The social restructuring also meant that the civil service, parastatals and the private sector had to accommodate black people while benefiting from the institutional memory and experience of the white occupants, mainly in managerial positions.

The other area that needed adjustment was the "whites only"trades training in technical colleges in the manpower development department.

Many black people joined their white counterparts in training as boilermakers, fitter and turners, mechanics and engineers; courses previously reserved for whites.

Some radicals were calling for an all black enrolment for artisans, but Cde Mugabe was against reverse segregation.

Social restructuring also meant there were no longer suburbs, schools, clubs or other social amenities reserved solely for white people

Fourth, reconciliation involved economic restructuring in farming, industry and commerce, and these are the areas in which the white community was found wanting in terms of co-operation.

Landless black peasants could not be resettled as the "willing buyer willing-seller" concept was grossly abused by white farmers who wanted to remain in control of vast tracts of land. Despite this lack of co-operation by white farmers, Cde Mugabe allowed the willing buyer-willing seller arrangement to run its course for a decade.

This largesse is now being abused by the beneficiaries who have the temerity to ask why the President did not redistribute the land soon after independence. The white community did not respect reconciliation in industry as they monopolised mining, manufacturing and even tourism.

They jealously maintained a monopoly over the export of goods and this way they pushed for a social order where black people would co-exist with them by providing cheap labour in a white-controlled economy. After a decade of waiting and diplomatic manoeuvring, President Mugabe resolved to address economic inequities, first, with the affirmative business indigenisation programme and, then, the land reform programme.

It is this policy that has shown the world what Anglo-Saxon anger looks like. The British, Canadians, New Zealanders, Australians and Americans who used to hail President Mugabe as an outstanding statesman and man of peace have gone berserk as they want him out at all costs.

Reconciliation has been betrayed by the capitalist Anglo-Saxon community that refused to reciprocate by religiously resorting to all manner of political chicanery to maintain a stranglehold on the economy.

Lastly, reconciliation also included the integration of the white community into an open society.

Australians, who shout themselves hoarse over Zimbabwe’s alleged failures, have not accommodated Aborigines in 200 years but they announce a surplus budget of AU$8 billion while acknowledging, in the same breath, that the Aborigine community needs AU$850 million to upgrade their health delivery system from "Third World status".

It is some in the Zimbabwean white community who have refused to play in the same teams, drive in the same cars, attend the same classes, drink in the same pubs and even worship in the same churches with black people.

The Americans, Canadians and New Zealanders are all found wanting when it comes to the integration of their indigenous populations, the people they dispossessed of the very lands they now call their countries; this includes the all-conquering USA.

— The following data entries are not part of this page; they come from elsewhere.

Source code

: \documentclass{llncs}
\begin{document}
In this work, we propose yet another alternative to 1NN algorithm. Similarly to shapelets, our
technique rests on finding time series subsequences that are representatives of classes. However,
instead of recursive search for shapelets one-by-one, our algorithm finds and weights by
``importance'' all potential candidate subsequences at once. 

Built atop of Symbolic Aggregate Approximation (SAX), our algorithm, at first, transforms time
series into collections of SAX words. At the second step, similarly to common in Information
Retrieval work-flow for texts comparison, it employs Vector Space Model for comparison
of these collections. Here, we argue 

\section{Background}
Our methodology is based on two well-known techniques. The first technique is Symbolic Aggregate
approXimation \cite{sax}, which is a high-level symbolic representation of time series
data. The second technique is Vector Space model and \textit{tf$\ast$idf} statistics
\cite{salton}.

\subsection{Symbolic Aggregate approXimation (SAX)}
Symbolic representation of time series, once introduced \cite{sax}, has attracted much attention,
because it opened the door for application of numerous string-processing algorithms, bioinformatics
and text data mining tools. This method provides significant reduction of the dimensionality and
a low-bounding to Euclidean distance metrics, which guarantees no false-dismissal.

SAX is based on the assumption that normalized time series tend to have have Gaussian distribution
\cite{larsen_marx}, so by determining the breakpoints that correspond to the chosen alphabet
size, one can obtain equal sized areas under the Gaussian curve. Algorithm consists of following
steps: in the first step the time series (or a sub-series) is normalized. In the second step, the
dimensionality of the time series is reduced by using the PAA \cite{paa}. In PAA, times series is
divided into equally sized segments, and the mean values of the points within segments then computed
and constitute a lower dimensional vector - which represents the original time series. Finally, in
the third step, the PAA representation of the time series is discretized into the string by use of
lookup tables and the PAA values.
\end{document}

These settler governments are the least qualified to talk of marginalisation or victimisation of minorities.

President Mugabe remains a legendary man of peace and reconciliation despite all the demonisation he has been subjected to by his opponents.

His legacy of reconciliation remains intact and no amount of negative portrayal is going to erase his glorious achievements in this regard as well as his resolve to promote social justice for oppressed people in the developing world.

The West should understand that the time of taking advantage of Cde Mugabe’s principles for racist ends is long gone and that does not make him a dictator. Rather, it confirms him as a principled and firm person whose exemplary leadership has earned him admirers the world over.